Cryptocurrencies have gone mainstream, with millions of Americans having traded and institutions increasingly holding digital assets. Growth in the valuations of bitcoin, ethereum, and the once-farcical dogecoin helped the market cap of digital coins blow past $3 trillion for the first time in November.
Traditional finance houses like JP Morgan and Morgan Stanley have also opened their clients up to crypto investing.
Keen to understand how cryptocurrencies and their associated technologies might change the financial ecosystem, America’s venture capitalists have enthusiastically backed cryptocurrency trading platforms and blockchain-focused startups, pouring around $30 billion into the area in 2021, Bloomberg reported, citing PitchBook data.
Their counterparts in Europe have been more circumspect.
In 2018, London-based firm MMC Ventures had begun research into blockchains — the public ledgers that underpin cryptocurrencies such as bitcoin and ether — and the sector was seen as “speculative and a bit wacky even,” said partner Oliver Richards.
For context, 2018 was also the year US investors enthusiastically valued crypto exchange Coinbase at $8 billion. It would go on to IPO in 2021 at an $86 billion valuation.

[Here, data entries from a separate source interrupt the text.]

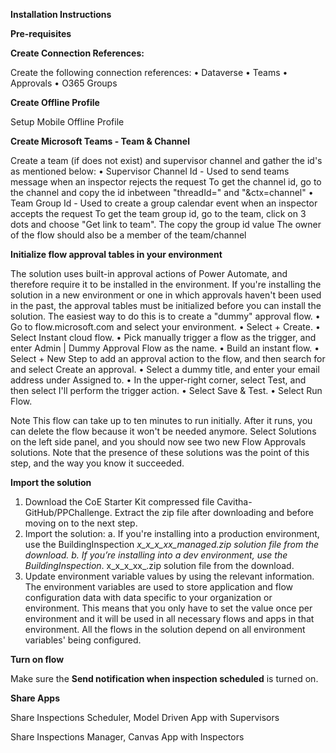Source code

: **Installation Instructions**

**Pre-requisites**

**Create Connection References:**

Create the following connection references:
•	Dataverse
•	Teams
•	Approvals
•	O365 Groups

**Create Offline Profile**

Setup Mobile Offline Profile

**Create Microsoft Teams - Team & Channel**

Create a team (if does not exist) and supervisor channel and gather the id's  as mentioned below:
•	Supervisor Channel Id - Used to send teams message when an inspector rejects the request To get the channel id, go to the channel and copy the id inbetween "threadId=" and "&ctx=channel"
•	Team Group Id - Used to create a group calendar event when an inspector accepts the request To get the team group id, go to the team, click on 3 dots and choose "Get link to team". The copy the group id value
The owner of the flow should also be a member of the team/channel

**Initialize flow approval tables in your environment**

The solution uses built-in approval actions of Power Automate, and therefore require it to be installed in the environment.
If you're installing the solution in a new environment or one in which approvals haven't been used in the past, the approval tables must be initialized before you can install the solution. The easiest way to do this is to create a "dummy" approval flow.
•	Go to flow.microsoft.com and select your environment.
•	Select + Create.
•	Select Instant cloud flow.
•	Pick manually trigger a flow as the trigger, and enter Admin | Dummy Approval Flow as the name.
•	Build an instant flow.
•	Select + New Step to add an approval action to the flow, and then search for and select Create an approval.
•	Select a dummy title, and enter your email address under Assigned to.
•	In the upper-right corner, select Test, and then select I'll perform the trigger action.
•	Select Save & Test.
•	Select Run Flow.

Note
This flow can take up to ten minutes to run initially. After it runs, you can delete the flow because it won't be needed anymore.
Select Solutions on the left side panel, and you should now see two new Flow Approvals solutions. Note that the presence of these solutions was the point of this step, and the way you know it succeeded.

**Import the solution**

1.	Download the CoE Starter Kit compressed file Cavitha-GitHub/PPChallenge. Extract the zip file after downloading and before moving on to the next step. 
2.	Import the solution:
a.	If you're installing into a production environment, use the BuildingInspection _x_x_x_xx_managed.zip solution file from the download.
b.	If you’re installing into a dev environment, use the BuildingInspection_. x_x_x_xx_.zip solution file from the download.
3.	Update environment variable values by using the relevant information. The environment variables are used to store application and flow configuration data with data specific to your organization or environment. This means that you only have to set the value once per environment and it will be used in all necessary flows and apps in that environment. All the flows in the solution depend on all environment variables' being configured.

**Turn on flow**

Make sure the **Send notification when inspection scheduled** is turned on.

**Share Apps**

Share Inspections Scheduler, Model Driven App with Supervisors

Share Inspections Manager, Canvas App with Inspectors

“There was a bit of a price correction at the time and people like Jamie Dimon came out calling it gambling, which probably reduced the appetite of VCs,” Richards said of VCs’ cautious approach. “However, the underlying excitement we’ve had has never changed, and digital asset infrastructure is going to enable a new way for financial services to operate.”
MMC went on to invest in cryptocurrency infrastructure startup Copper, and the arrival of startups that focus on the behind-the-scenes tech has gone on to set European interest alight.
Venture capitalists on the continent invested a record $2.2 billion into crypto and decentralized finance (DeFi) companies in 2021, according to data from Dealroom. That’s up considerably on a previous peak of $473 million in 2018.
They are backing markets for digital assets such as NFTs; payments infrastructure; and decentralized finance, or DeFi, startups. French soccer-focused NFT-trading platform Sorare became a unicorn several times over in 2021 after it raised a $680 million funding round.
The acquisition of digital assets by traditional financial institutions, the explosion of DeFi as a tangible use case, and the use of NFTs as a form of art and collectibles has helped crypto become more easily understood by the mainstream consumer population, according to Toby Coppel, partner at Mosaic Ventures and a backer of Blockchain.com.
VCs contend that it’s often the underlying capabilities that cryptocurrencies and digital assets enable which pique their interest in the sector.
For example, fintech investors will see the need for tech-led solutions to payments barriers between crypto wallets and platforms — hence interest in startups such as London-based crypto payments firm Ramp, which recently raised $53 million in new funding.
Rana Yared, a partner at Balderton Capital who led the investment, said the broadening of the field for next-generation fintechs and infrastructure meant there were more investable companies than ever before in Europe.
“Throughout this passage of time we’ve invested in important companies in the digital asset space and there is now more of a mainstream conversion use case,” she said.
“As a generalist fund, we look at prevalent themes in the market and ask ‘is the innovation enough here to move the tech forward?'”
For Europe’s investors, the balance has increasingly tipped towards the affirmative.